February 27, 2017, 2:12 PM ET [332 Comments]
Bill Meltzer
Philadelphia Flyers Blogger •NHL.com • RSSArchiveCONTACT
The National Hockey League's ever-capricious Department of Player Safety has issued a two-game suspension to Flyers defenseman Brandon Manning for an open-ice hit away from the puck on Pittsburgh's Jake Guentzel in Saturday's Stadium Series game at Heinz Field in Pittsburgh.

On the play, Guentzel played a puck off his skate to Sidney Crosby and skated parallel to the Penguins' captain as Manning approached. The Flyers defenseman delivered a hit and followed through with contact to the head after initially making shoulder contact with the smaller Guentzel.

Although the play was a clear-cut interference minor, no penalty was whistled. Guentzel, thankfully, was fine after the hit. The NHL most often issues discipline first and foremost based upon result. Not this time.

The NHL put word out within minutes of the play -- Darren Dreger was the first to Tweet it out -- the DOPS was reviewing the hit. News of an impending disciplinary action hearing for Manning came out on Sunday, and the ensuing suspension announcement from Stephane Quintal was inevitable at that point.

The suspension can be justified, in and of itself. What it tough to justify is why this particular play was deemed suspension worthy when many -- even most -- similar ones slide. If the NHL was truly serious about eliminating checks to the head with zero-tolerance enforcement from DOPS, that would be one thing.

The actual enforcement practices, though, are extremely inconsistent.
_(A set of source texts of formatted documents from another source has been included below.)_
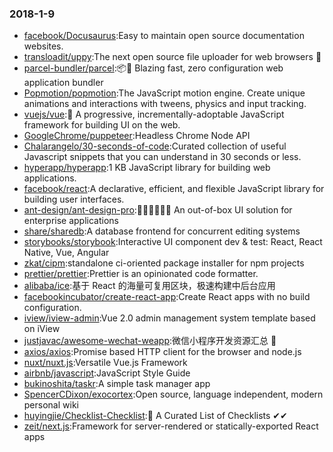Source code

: ### 2018-1-9 
* [facebook/Docusaurus](https://github.com//facebook/Docusaurus):Easy to maintain open source documentation websites. 
* [transloadit/uppy](https://github.com//transloadit/uppy):The next open source file uploader for web browsers 🐶 
* [parcel-bundler/parcel](https://github.com//parcel-bundler/parcel):📦🚀 Blazing fast, zero configuration web application bundler 
* [Popmotion/popmotion](https://github.com//Popmotion/popmotion):The JavaScript motion engine. Create unique animations and interactions with tweens, physics and input tracking. 
* [vuejs/vue](https://github.com//vuejs/vue):🖖 A progressive, incrementally-adoptable JavaScript framework for building UI on the web. 
* [GoogleChrome/puppeteer](https://github.com//GoogleChrome/puppeteer):Headless Chrome Node API 
* [Chalarangelo/30-seconds-of-code](https://github.com//Chalarangelo/30-seconds-of-code):Curated collection of useful Javascript snippets that you can understand in 30 seconds or less. 
* [hyperapp/hyperapp](https://github.com//hyperapp/hyperapp):1 KB JavaScript library for building web applications. 
* [facebook/react](https://github.com//facebook/react):A declarative, efficient, and flexible JavaScript library for building user interfaces. 
* [ant-design/ant-design-pro](https://github.com//ant-design/ant-design-pro):👨🏻‍💻👩🏻‍💻 An out-of-box UI solution for enterprise applications 
* [share/sharedb](https://github.com//share/sharedb):A database frontend for concurrent editing systems 
* [storybooks/storybook](https://github.com//storybooks/storybook):Interactive UI component dev & test: React, React Native, Vue, Angular 
* [zkat/cipm](https://github.com//zkat/cipm):standalone ci-oriented package installer for npm projects 
* [prettier/prettier](https://github.com//prettier/prettier):Prettier is an opinionated code formatter. 
* [alibaba/ice](https://github.com//alibaba/ice):基于 React 的海量可复用区块，极速构建中后台应用 
* [facebookincubator/create-react-app](https://github.com//facebookincubator/create-react-app):Create React apps with no build configuration. 
* [iview/iview-admin](https://github.com//iview/iview-admin):Vue 2.0 admin management system template based on iView 
* [justjavac/awesome-wechat-weapp](https://github.com//justjavac/awesome-wechat-weapp):微信小程序开发资源汇总 💯 
* [axios/axios](https://github.com//axios/axios):Promise based HTTP client for the browser and node.js 
* [nuxt/nuxt.js](https://github.com//nuxt/nuxt.js):Versatile Vue.js Framework 
* [airbnb/javascript](https://github.com//airbnb/javascript):JavaScript Style Guide 
* [bukinoshita/taskr](https://github.com//bukinoshita/taskr):A simple task manager app 
* [SpencerCDixon/exocortex](https://github.com//SpencerCDixon/exocortex):Open source, language independent, modern personal wiki 
* [huyingjie/Checklist-Checklist](https://github.com//huyingjie/Checklist-Checklist):🌈 A Curated List of Checklists ✔︎✔︎ 
* [zeit/next.js](https://github.com//zeit/next.js):Framework for server-rendered or statically-exported React apps 
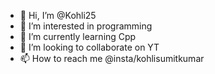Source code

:- 👋 Hi, I’m @Kohli25
- 👀 I’m interested in programming 
- 🌱 I’m currently learning Cpp
- 💞️ I’m looking to collaborate on YT
- 📫 How to reach me @insta/kohlisumitkumar

<!---
Kohli25/Kohli25 is a ✨ special ✨ repository because its `README.md` (this file) appears on your GitHub profile.
You can click the Preview link to take a look at your changes.
--->
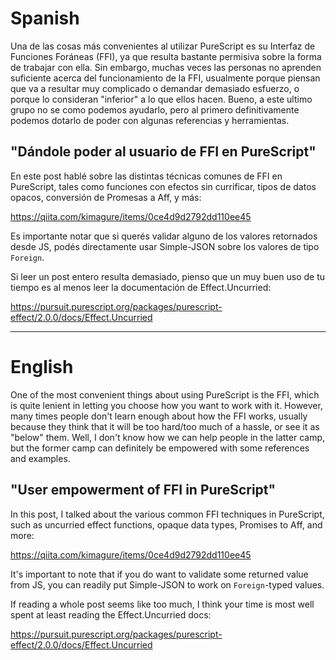 # Spanish

Una de las cosas más convenientes al utilizar PureScript es su Interfaz de Funciones Foráneas (FFI), ya que resulta bastante permisiva sobre la forma de trabajar con ella. Sin embargo, muchas veces las personas no aprenden suficiente acerca del funcionamiento de la FFI, usualmente porque piensan que va a resultar muy complicado o demandar demasiado esfuerzo, o porque lo consideran "inferior" a lo que ellos hacen. Bueno, a este ultimo grupo no se como podemos ayudarlo, pero al primero definitivamente podemos dotarlo de poder con algunas referencias y herramientas.

## "Dándole poder al usuario de FFI en PureScript"

En este post hablé sobre las distintas técnicas comunes de FFI en PureScript, tales como funciones con efectos sin currificar, tipos de datos opacos, conversión de Promesas a Aff, y más:

<https://qiita.com/kimagure/items/0ce4d9d2792dd110ee45>

Es importante notar que si querés validar alguno de los valores retornados desde JS, podés directamente usar Simple-JSON sobre los valores de tipo `Foreign`.

Si leer un post entero resulta demasiado, pienso que un muy buen uso de tu tiempo es al menos leer la documentación de Effect.Uncurried:

<https://pursuit.purescript.org/packages/purescript-effect/2.0.0/docs/Effect.Uncurried>

---

# English

One of the most convenient things about using PureScript is the FFI, which is quite lenient in letting you choose how you want to work with it. However, many times people don't learn enough about how the FFI works, usually because they think that it will be too hard/too much of a hassle, or see it as "below" them. Well, I don't know how we can help people in the latter camp, but the former camp can definitely be empowered with some references and examples.

## "User empowerment of FFI in PureScript"

In this post, I talked about the various common FFI techniques in PureScript, such as uncurried effect functions, opaque data types, Promises to Aff, and more:

<https://qiita.com/kimagure/items/0ce4d9d2792dd110ee45>

It's important to note that if you do want to validate some returned value from JS, you can readily put Simple-JSON to work on `Foreign`-typed values.

If reading a whole post seems like too much, I think your time is most well spent at least reading the Effect.Uncurried docs:

<https://pursuit.purescript.org/packages/purescript-effect/2.0.0/docs/Effect.Uncurried>
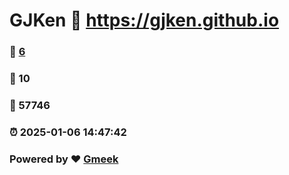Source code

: # GJKen :link: https://gjken.github.io 
### :page_facing_up: [6](https://gjken.github.io/tag.html) 
### :speech_balloon: 10 
### :hibiscus: 57746 
### :alarm_clock: 2025-01-06 14:47:42 
### Powered by :heart: [Gmeek](https://github.com/Meekdai/Gmeek)
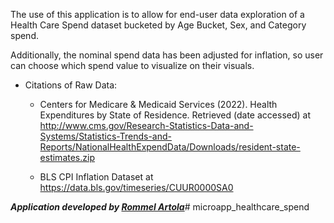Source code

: The use of this application is to allow for end-user data exploration of a Health Care Spend dataset
bucketed by Age Bucket, Sex, and Category spend.

Additionally, the nominal spend data has been adjusted for inflation, so user can choose
which spend value to visualize on their visuals.

- Citations of Raw Data:
    * Centers for Medicare & Medicaid Services (2022). 
    Health Expenditures by State of Residence. Retrieved (date accessed) at 
    http://www.cms.gov/Research-Statistics-Data-and-Systems/Statistics-Trends-and-Reports/NationalHealthExpendData/Downloads/resident-state-estimates.zip    
    
    * BLS CPI Inflation Dataset at
    https://data.bls.gov/timeseries/CUUR0000SA0

    
***Application developed by [Rommel Artola](https://www.linkedin.com/in/rommelartola/)***# microapp_healthcare_spend
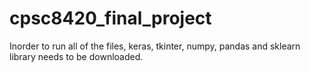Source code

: # cpsc8420_final_project
Inorder to run all of the files, keras, tkinter, numpy, pandas and sklearn library needs to be downloaded.
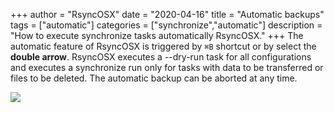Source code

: +++
author = "RsyncOSX"
date = "2020-04-16"
title =  "Automatic backups"
tags = ["automatic"]
categories = ["synchronize","automatic"]
description = "How to execute synchronize tasks automatically RsyncOSX."
+++
The automatic feature of RsyncOSX is triggered by `⌘B` shortcut or by select the **double arrow**. RsyncOSX executes a --dry-run task for all configurations and executes a synchronize run only for tasks with data to be transferred or files to be deleted. The automatic backup can be aborted at any time.

![](/images/RsyncOSX/master/intro/menu4.png)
DOPS would deny this up and down but the optics of the suspension hint that Manning was already in the crosshairs because he clashed with the league's newest superstar poster boy (Connor McDavid) and this particular play happened on national television and not some random midweek game, for which dozens of similar hits go ignored by DOPs year after year unless the recipient gets injured and there's a media fuss about the play.

Just as galling is the fact that, moments before the Manning hit, Michael Raffl was blatantly speared by Cameron Gaunce -- every bit as dangerous and serious of an offense -- and DOPS didn't even issue Gaunce a slap-on-the wrist fine.

Surprising? No. DOPS recently gave serial slew-footer Brad Marchand not just one but two mulligans on being suspended for slew-footing incidents within about a week of each other despite Marchand having been suspended for the very same thing in the past (which is supposed to be a determining factor in disciplinary rulings).

If Marchand wasn't an All-Star player averaging north of a point per game this season, would the NHL have looked the other way? By the same token, the Flyers' offender had been rising young star defenseman Ivan Provorov instead of role-playing Manning, would the player have been tagged for a suspension on the same play. It's a fair question, given DOPS very suspect track record of enforcement.